While Cisco uses LISP in their SDA products, LISP never became more than solution-in-search-of-a-problem when it comes to global IPv6 connectivity. Also, global (DFZ) IPv6 routing table is still a fraction of the global IPv4 routing table a decade after this blog post has been written.

Anyone Can Get IPv6 PI Space – Buy More RAM and TCAM?

Till a few weeks ago, you could get provider-independent (PI) IPv6 address space in RIPE region only if you “demonstrated that you’ll be multihomed”, which usually required having nothing more than an AS number. With the recent policy change, anyone can get PI address space (and this is why you should get it) as long as they have a sponsoring LIR, and the yearly fee for an independent resource (RIPE-to-LIR) is €50.

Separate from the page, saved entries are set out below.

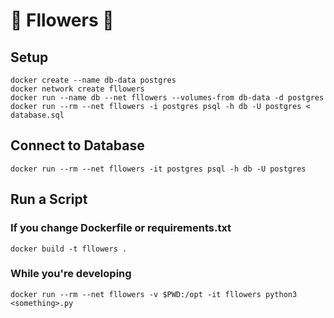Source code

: # 🌺 Fllowers 🌺

## Setup

    docker create --name db-data postgres
    docker network create fllowers
    docker run --name db --net fllowers --volumes-from db-data -d postgres
    docker run --rm --net fllowers -i postgres psql -h db -U postgres < database.sql


## Connect to Database

    docker run --rm --net fllowers -it postgres psql -h db -U postgres


## Run a Script

### If you change Dockerfile or requirements.txt

    docker build -t fllowers .

### While you're developing

    docker run --rm --net fllowers -v $PWD:/opt -it fllowers python3 <something>.py
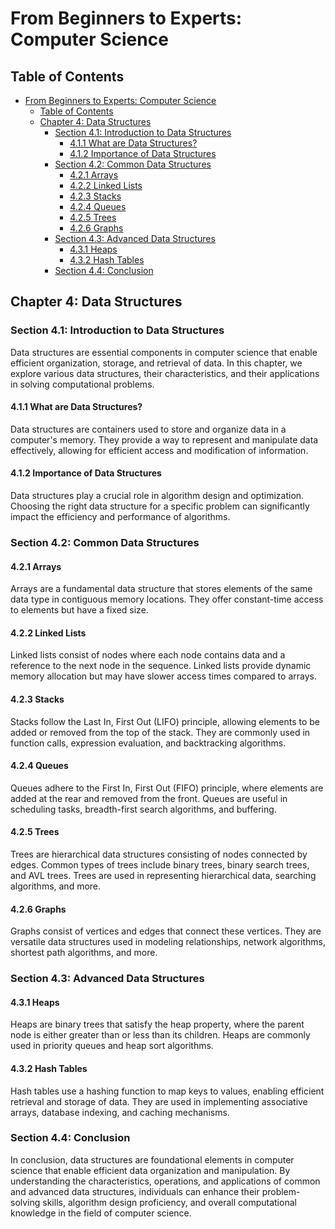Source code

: # From Beginners to Experts: Computer Science
## Table of Contents
- [From Beginners to Experts: Computer Science](#from-beginners-to-experts-computer-science)
  - [Table of Contents](#table-of-contents)
  - [Chapter 4: Data Structures](#chapter-4-data-structures)
    - [Section 4.1: Introduction to Data Structures](#section-41-introduction-to-data-structures)
      - [4.1.1 What are Data Structures?](#411-what-are-data-structures)
      - [4.1.2 Importance of Data Structures](#412-importance-of-data-structures)
    - [Section 4.2: Common Data Structures](#section-42-common-data-structures)
      - [4.2.1 Arrays](#421-arrays)
      - [4.2.2 Linked Lists](#422-linked-lists)
      - [4.2.3 Stacks](#423-stacks)
      - [4.2.4 Queues](#424-queues)
      - [4.2.5 Trees](#425-trees)
      - [4.2.6 Graphs](#426-graphs)
    - [Section 4.3: Advanced Data Structures](#section-43-advanced-data-structures)
      - [4.3.1 Heaps](#431-heaps)
      - [4.3.2 Hash Tables](#432-hash-tables)
    - [Section 4.4: Conclusion](#section-44-conclusion)

## Chapter 4: Data Structures

### Section 4.1: Introduction to Data Structures

Data structures are essential components in computer science that enable efficient organization, storage, and retrieval of data. In this chapter, we explore various data structures, their characteristics, and their applications in solving computational problems.

#### 4.1.1 What are Data Structures?

Data structures are containers used to store and organize data in a computer's memory. They provide a way to represent and manipulate data effectively, allowing for efficient access and modification of information.

#### 4.1.2 Importance of Data Structures

Data structures play a crucial role in algorithm design and optimization. Choosing the right data structure for a specific problem can significantly impact the efficiency and performance of algorithms.

### Section 4.2: Common Data Structures

#### 4.2.1 Arrays
Arrays are a fundamental data structure that stores elements of the same data type in contiguous memory locations. They offer constant-time access to elements but have a fixed size.

#### 4.2.2 Linked Lists
Linked lists consist of nodes where each node contains data and a reference to the next node in the sequence. Linked lists provide dynamic memory allocation but may have slower access times compared to arrays.

#### 4.2.3 Stacks
Stacks follow the Last In, First Out (LIFO) principle, allowing elements to be added or removed from the top of the stack. They are commonly used in function calls, expression evaluation, and backtracking algorithms.

#### 4.2.4 Queues
Queues adhere to the First In, First Out (FIFO) principle, where elements are added at the rear and removed from the front. Queues are useful in scheduling tasks, breadth-first search algorithms, and buffering.

#### 4.2.5 Trees
Trees are hierarchical data structures consisting of nodes connected by edges. Common types of trees include binary trees, binary search trees, and AVL trees. Trees are used in representing hierarchical data, searching algorithms, and more.

#### 4.2.6 Graphs
Graphs consist of vertices and edges that connect these vertices. They are versatile data structures used in modeling relationships, network algorithms, shortest path algorithms, and more.

### Section 4.3: Advanced Data Structures

#### 4.3.1 Heaps
Heaps are binary trees that satisfy the heap property, where the parent node is either greater than or less than its children. Heaps are commonly used in priority queues and heap sort algorithms.

#### 4.3.2 Hash Tables
Hash tables use a hashing function to map keys to values, enabling efficient retrieval and storage of data. They are used in implementing associative arrays, database indexing, and caching mechanisms.

### Section 4.4: Conclusion

In conclusion, data structures are foundational elements in computer science that enable efficient data organization and manipulation. By understanding the characteristics, operations, and applications of common and advanced data structures, individuals can enhance their problem-solving skills, algorithm design proficiency, and overall computational knowledge in the field of computer science.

Having PI address space is definitely a good idea if you’re an enterprise customer, but you do realize that someone will have to keep track of those prefixes, right? Unless LISP really takes off and everyone implements it, that “someone” would be most core routers (unless you go for BGP-free MPLS core, in which case only the edge routers will have to hold all prefixes).

Reasonably high-end routers have around 1M TCAM/FIB-based IPv6 routes. How long do you think that will last once enterprises realize IPv4 addresses are truly gone and start jumping on the IPv6 bandwagon? Yeah, we really wrecked the opportunity to design a proper protocol with 15 years of ignorance and neglect.

When will they realize you need a session layer?

When will they realize you need a session layer?